◆ **PROBLEM STATEMENT**
Check every line of the data below for the string "freedom", and copy the ones that hold it.

*** THE DATA ***

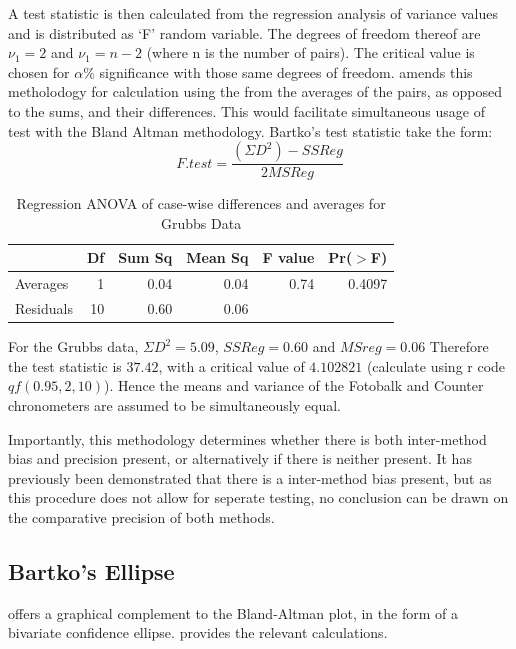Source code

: \documentclass[12pt, a4paper]{article}
\begin{document}
A test statistic is then calculated from the regression analysis
of variance values \citep{BB89} and is distributed as `F' random
variable. The degrees of freedom thereof are $\nu_{1}=2$ and
$\nu_{1}=n-2$ (where n is the number of pairs). The critical value
is chosen for $\alpha\%$ significance with those same degrees of
freedom. \citet{Bartko} amends this metholodogy for calculation
using the from the averages of the pairs, as opposed to the sums,
and their differences. This would facilitate simultaneous usage of
test with the Bland Altman methodology. Bartko's test statistic
take the form:
\begin{equation} F.test = \frac{(\Sigma D^{2})-SSReg}{2MSReg}
\end{equation}

\newpage

\begin{table}[ht]
	\begin{center}
		\begin{tabular}{lrrrrr}
			\hline
			& Df & Sum Sq & Mean Sq & F value & Pr($>$F) \\
			\hline
			Averages & 1 & 0.04 & 0.04 & 0.74 & 0.4097 \\
			Residuals & 10 & 0.60 & 0.06 &  &  \\
			\hline
		\end{tabular}
		\caption{Regression ANOVA of case-wise differences and averages
			for Grubbs Data}
	\end{center}
\end{table}




For the Grubbs data, $\Sigma D^{2}=5.09 $, $SSReg = 0.60$ and
$MSreg=0.06$ Therefore the test statistic is $37.42$, with a
critical value of $4.102821$ (calculate using r code
$qf(0.95,2,10)$). Hence the means and variance of the Fotobalk and
Counter chronometers are assumed to be simultaneously equal.

Importantly, this methodology determines whether there is both
inter-method bias and precision present, or alternatively if there
is neither present. It has previously been demonstrated that there
is a inter-method bias present, but as this procedure does not
allow for seperate testing, no conclusion can be drawn on the
comparative precision of both methods.
\newpage
\subsection{Bartko's Ellipse}
\citet{Bartko} offers a graphical complement to the Bland-Altman
plot, in the form of a bivariate confidence ellipse.
\citet{AltmanEllipse} provides the relevant calculations.
\end{document}
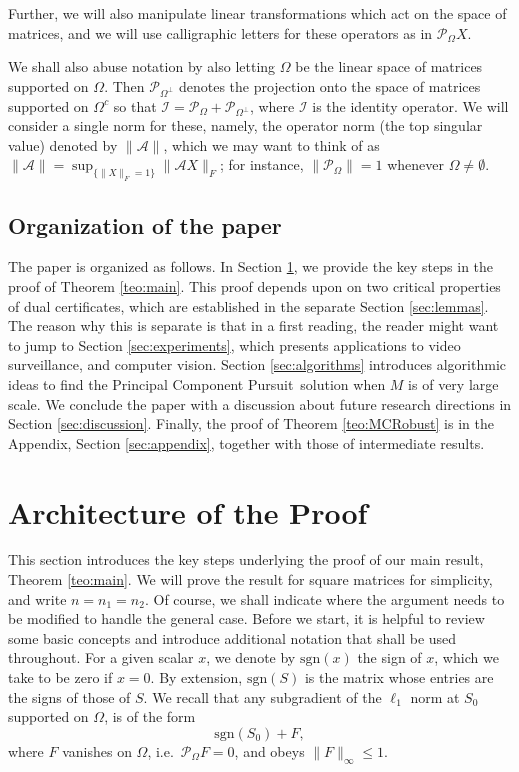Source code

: Further, we will also manipulate linear transformations which act on the space of matrices, and we will use calligraphic letters for these operators as in $\mathcal{P}_{\Omega} X$. 

We shall also abuse notation by also letting $\Omega$ be the linear space of matrices supported on $\Omega$. Then $\mathcal{P}_{\Omega^\perp}$ denotes the projection onto the space of matrices supported on $\Omega^c$ so that
$\mathcal{I} = \mathcal{P}_{\Omega} + \mathcal{P}_{\Omega^\perp}$, where $\mathcal{I}$ is the identity operator. We will consider a single norm for these, namely, the operator norm (the top singular value) denoted by $\|\mathcal{A}\|$, which we may want to think of as $\|\mathcal{A}\| = \sup_{\{\|X\|_F = 1\}} \|\mathcal{A}
X\|_F$; for instance, $\|\mathcal{P}_{\Omega}\| = 1$ whenever $\Omega \neq \emptyset$.

\subsection{Organization of the paper}
\label{sec:organization}

The paper is organized as follows. In Section \ref{sec:architecture},
we provide the key steps in the proof of Theorem \ref{teo:main}. This proof depends upon on two critical properties of dual certificates, which are established in the separate Section \ref{sec:lemmas}. The reason why this is separate is that in a first reading, the reader might want to jump to Section \ref{sec:experiments}, which presents applications to video surveillance, and computer vision. Section
\ref{sec:algorithms} introduces algorithmic ideas to find the Principal Component Pursuit\, solution when $M$ is of very large scale. We conclude the paper with a discussion about future research directions in Section
\ref{sec:discussion}. Finally, the proof of Theorem \ref{teo:MCRobust}
is in the Appendix, Section \ref{sec:appendix}, together with those of intermediate results.

\section{Architecture of the Proof}
\label{sec:architecture}

This section introduces the key steps underlying the proof of our main result, Theorem \ref{teo:main}. We will prove the result for square matrices for simplicity, and write $n = n_1 = n_2$. Of course, we shall indicate where the argument needs to be modified to handle the general case.  Before we start, it is helpful to review some basic concepts and introduce additional notation that shall be used throughout.  For a given scalar $x$, we denote by $\textrm{sgn}(x)$ the sign of $x$, which we take to be zero if $x = 0$. By extension, $\textrm{sgn}(S)$
is the matrix whose entries are the signs of those of $S$.  We recall that any subgradient of the $\ell_1$ norm at $S_0$ supported on
$\Omega$, is of the form
\[
\textrm{sgn}(S_0) + F, 
\]
where $F$ vanishes on $\Omega$, i.e.~$\mathcal{P}_{\Omega} F = 0$, and obeys
$\|F\|_\infty \le 1$.

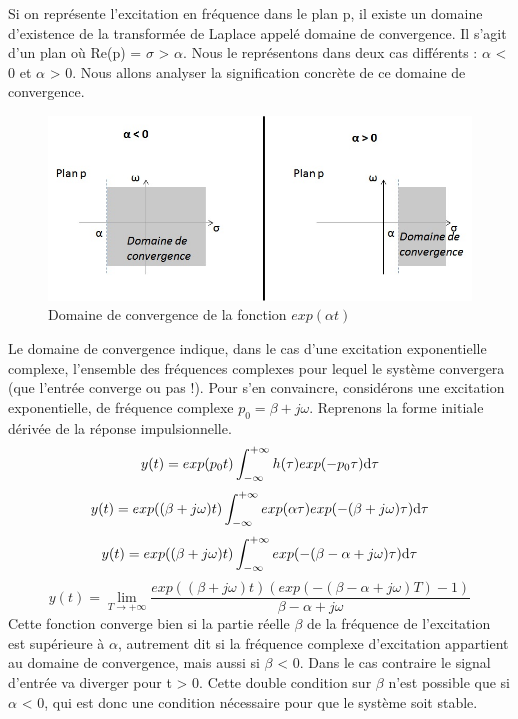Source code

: \documentclass[]{book}
\begin{document}
{	Si on représente l'excitation en fréquence dans le plan p, il existe un
	domaine d'existence de la transformée de Laplace appelé domaine de
	convergence. Il s'agit d'un plan où Re(p) = $\sigma $ \textgreater{} $\alpha $. Nous le
	représentons dans deux cas différents :  $\alpha $ \textless{} 0 et  $\alpha $
	\textgreater{} 0. Nous allons analyser la signification concrète de ce
	domaine de convergence.
	\begin{figure}[h!]
		\centering
		\includegraphics[scale=0.8]{images/Domaine_convergence_exp_at.jpg}
		\caption{Domaine de convergence de la fonction $exp(\alpha t)$}	
		\label{Fig:Domaine_convergence_exp_at} 
	\end{figure}
	Le domaine de convergence indique, dans le cas d'une excitation
	exponentielle complexe, l'ensemble des fréquences complexes pour lequel
	le système convergera (que l'entrée converge ou pas !). Pour s'en
	convaincre, considérons une excitation exponentielle, de fréquence
	complexe $p_{0} =  \beta +j \omega $. Reprenons la forme initiale dérivée de la réponse	impulsionnelle.
	\begin{equation*}
	y(t) = exp(p_{0}t)\int_{-\infty}^{+\infty}h(\tau)exp(-p_{0}\tau) \mathrm{d} \tau 
	\end{equation*}
	\begin{equation*}
	y(t) = exp((\beta+j\omega)t)\int_{-\infty}^{+\infty}exp(\alpha \tau)exp(-(\beta+j\omega)\tau) \mathrm{d} \tau 
	\end{equation*}
	\begin{equation*}
	y(t) = exp((\beta+j\omega)t)\int_{-\infty}^{+\infty}exp(-(\beta-\alpha+j\omega)\tau) \mathrm{d} \tau 
	\end{equation*}
	\begin{equation}
	y(t) = \lim_{T \to +\infty} \frac{exp((\beta+j\omega)t)(exp(-(\beta-\alpha+j\omega)T)-1)}{\beta-\alpha+j\omega} 
	\end{equation}
	Cette fonction converge bien si la partie réelle $\beta $ de la fréquence de
	l'excitation est supérieure à  $\alpha $, autrement dit si la fréquence complexe
	d'excitation appartient au domaine de convergence, mais aussi si $\beta $
	\textless{} 0. Dans le cas contraire le signal d'entrée va diverger pour
	t \textgreater{} 0. Cette double condition sur $\beta $ n'est possible que si $\alpha $
	\textless{} 0, qui est donc une condition nécessaire pour que le système
	soit stable.
	
}
\end{document}
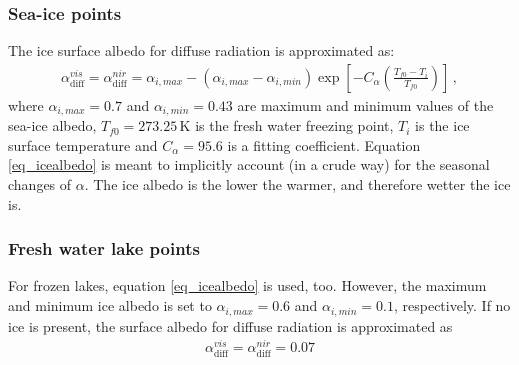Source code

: \documentclass[a4paper,11pt]{article}
\begin{document}
\subsubsection{Sea-ice points}
The ice surface albedo for diffuse radiation is approximated as:
\begin{align}
  \alpha_{\mathrm{diff}}^{vis} = \alpha_{\mathrm{diff}}^{nir} = \alpha_{i,max} - 
  \left(\alpha_{i,max}-\alpha_{i,min}\right)\exp\left[-C_{\alpha}\left(\frac{T_{f0}-T_{i}}{T_{f0}}\right)\right]\,, \label{eq_icealbedo}
\end{align}
where $\alpha_{i,max}=0.7$ and $\alpha_{i,min}=0.43$ are maximum and minimum values of the sea-ice albedo, $T_{f0}=273.25\,\mathrm{K}$ is the fresh water freezing point, 
$T_{i}$ is the ice surface temperature and $C_{\alpha}=95.6$ is a fitting coefficient. Equation \ref{eq_icealbedo} is meant to implicitly account (in a crude way) for the seasonal 
changes of $\alpha$. The ice albedo is the lower the warmer, and therefore wetter the ice is.


\subsubsection{Fresh water lake points}
For frozen lakes, equation \ref{eq_icealbedo} is used, too. However, the maximum and minimum ice albedo is set to $\alpha_{i,max}=0.6$ and $\alpha_{i,min}=0.1$, respectively. 
If no ice is present, the surface albedo for diffuse radiation is approximated as
\begin{align}
   \alpha_{\mathrm{diff}}^{vis} = \alpha_{\mathrm{diff}}^{nir} =0.07
\end{align}
\end{document}
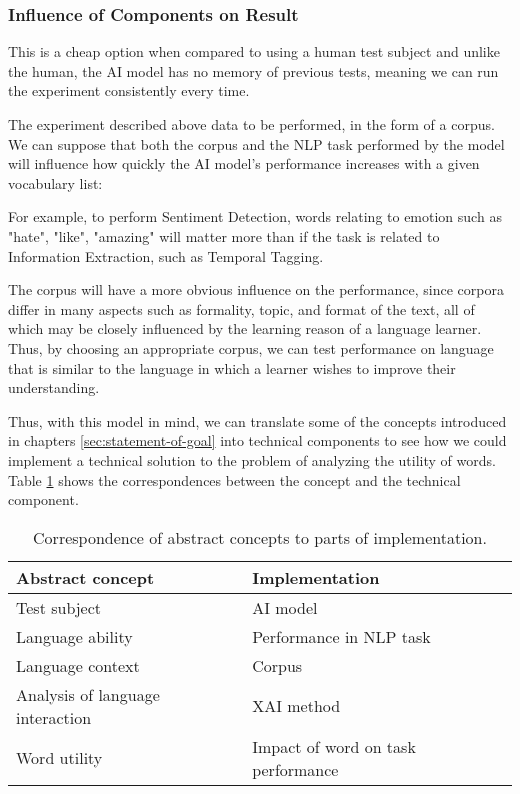 \subsubsection{Influence of Components on Result}
This is a cheap option when compared to using a human test subject and unlike the human, the AI model has no memory of previous tests, meaning we can run the experiment consistently every time.

The experiment described above data to be performed, in the form of a corpus.
We can suppose that both the corpus and the NLP task performed by the model will influence how quickly the AI model's performance increases with a given vocabulary list:

For example, to perform Sentiment Detection, words relating to emotion such as "hate", "like", "amazing" will matter more than if the task is related to Information Extraction, such as Temporal Tagging.

The corpus will have a more obvious influence on the performance, since corpora differ in many aspects such as formality, topic, and format of the text, all of which may be closely influenced by the learning reason of a language learner.
Thus, by choosing an appropriate corpus, we can test performance on language that is similar to the language in which a learner wishes to improve their understanding.



Thus, with this model in mind, we can translate some of the concepts introduced in chapters \ref{sec:statement-of-goal} into technical components to see how we could implement a technical solution to the problem of analyzing the utility of words.
Table \ref{table:concept-implementation-correspondence} shows the correspondences between the concept and the technical component.

\begin{table}[ht]
	\centering
	\begin{tabularx}{\textwidth}{|X|X|}
		\hline
		\textbf{Abstract concept}        & \textbf{Implementation}            \\
		\hline
		Test subject                     & AI model                           \\
		\hline
		Language ability                 & Performance in NLP task            \\
		\hline
		Language context                 & Corpus                             \\
		\hline
		Analysis of language interaction & XAI method                         \\
		\hline
		Word utility                     & Impact of word on task performance \\
		\hline
	\end{tabularx}
	\caption{Correspondence of abstract concepts to parts of implementation.}
	\label{table:concept-implementation-correspondence}
\end{table}


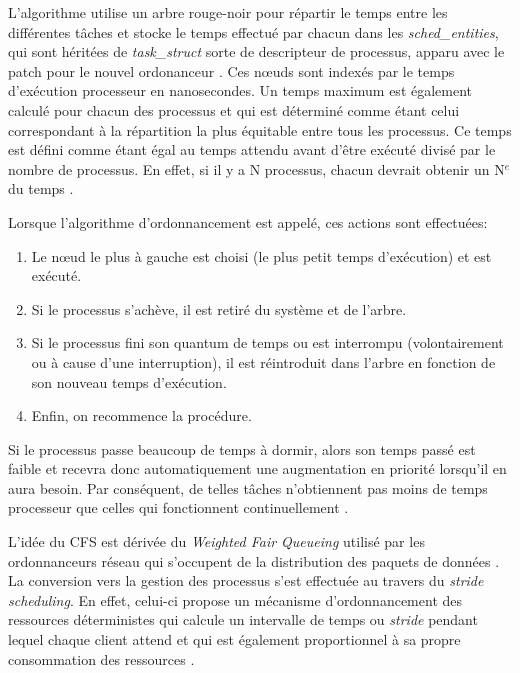 \documentclass[letterpaper]{article}
\begin{document}
L'algorithme utilise un arbre rouge-noir pour répartir le temps entre les différentes tâches et stocke le temps effectué par chacun dans les \textit{sched\_entities}, qui sont héritées de \textit{task\_struct} sorte de descripteur de processus, apparu avec le patch pour le nouvel ordonanceur \citep{Pabla:2009:CFS:1594371.1594375}. Ces nœuds sont indexés par le temps d'exécution processeur en nanosecondes. Un temps maximum est également calculé pour chacun des processus et qui est déterminé comme étant celui correspondant à la répartition la plus équitable entre tous les processus. Ce temps est défini comme étant égal au temps attendu avant d'être exécuté divisé par le nombre de processus. En effet, si il y a N processus, chacun devrait obtenir un N$^{e}$ du temps \citep{IllustrationCFSusingAATree}.

Lorsque l'algorithme d'ordonnancement est appelé, ces actions sont effectuées:

\begin{enumerate}
\item Le nœud le plus à gauche est choisi (le plus petit temps d'exécution) et est exécuté.
\item Si le processus s'achève, il est retiré du système et de l'arbre.
\item Si le processus fini son quantum de temps ou est interrompu (volontairement ou à cause d'une interruption), il est réintroduit dans l'arbre en fonction de son nouveau temps d'exécution.
\item Enfin, on recommence la procédure.
\end{enumerate}

Si le processus passe beaucoup de temps à dormir, alors son temps passé est faible et recevra donc automatiquement une augmentation en priorité lorsqu'il en aura besoin. Par conséquent, de telles tâches n'obtiennent pas moins de temps processeur que celles qui fonctionnent continuellement \citep{Wong:2008:TAF:1400097.1400102}.

L'idée du CFS est dérivée du \textit{Weighted Fair Queueing} utilisé par les ordonnanceurs réseau qui s'occupent de la distribution des paquets de données \citep{Demers:1989:ASF:75247.75248}. La conversion vers la gestion des processus s'est effectuée au travers du \textit{stride scheduling}. En effet, celui-ci propose un mécanisme d'ordonnancement des ressources déterministes qui calcule un intervalle de temps ou \textit{stride} pendant lequel chaque client attend et qui est également proportionnel à sa propre consommation des ressources \citep{Waldspurger:1995:LSS:888601}.
\end{document}
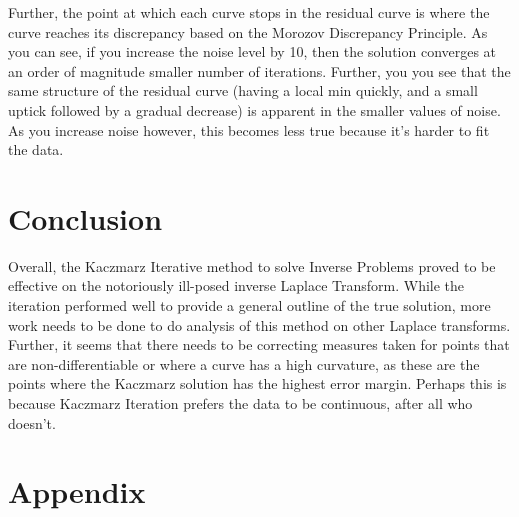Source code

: \documentclass{article}
\begin{document}
Further, the point at which each curve stops in the residual curve is where the curve reaches its discrepancy based on the Morozov Discrepancy Principle. As you can see, if you increase the noise level by 10, then the solution converges at an order of magnitude smaller number of iterations. Further, you you see that the same structure of the residual curve (having a local min quickly, and a small uptick followed by a gradual decrease) is apparent in the smaller values of noise. As you increase noise however, this becomes less true because it's harder to fit the data.

\section{Conclusion}

Overall, the Kaczmarz Iterative method to solve Inverse Problems proved to be effective on the notoriously ill-posed inverse Laplace Transform. While the iteration performed well to provide a general outline of the true solution, more work needs to be done to do analysis of this method on other Laplace transforms. Further, it seems that there needs to be correcting measures taken for points that are non-differentiable or where a curve has a high curvature, as these are the points where the Kaczmarz solution has the highest error margin. Perhaps this is because Kaczmarz Iteration prefers the data to be continuous, after all who doesn't.

\section{Appendix}
\end{document}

***

◆ **RESPONSE BELOW**
variable. The degrees of freedom thereof are $\nu_{1}=2$ and
freedom. \citet{Bartko} amends this metholodogy for calculation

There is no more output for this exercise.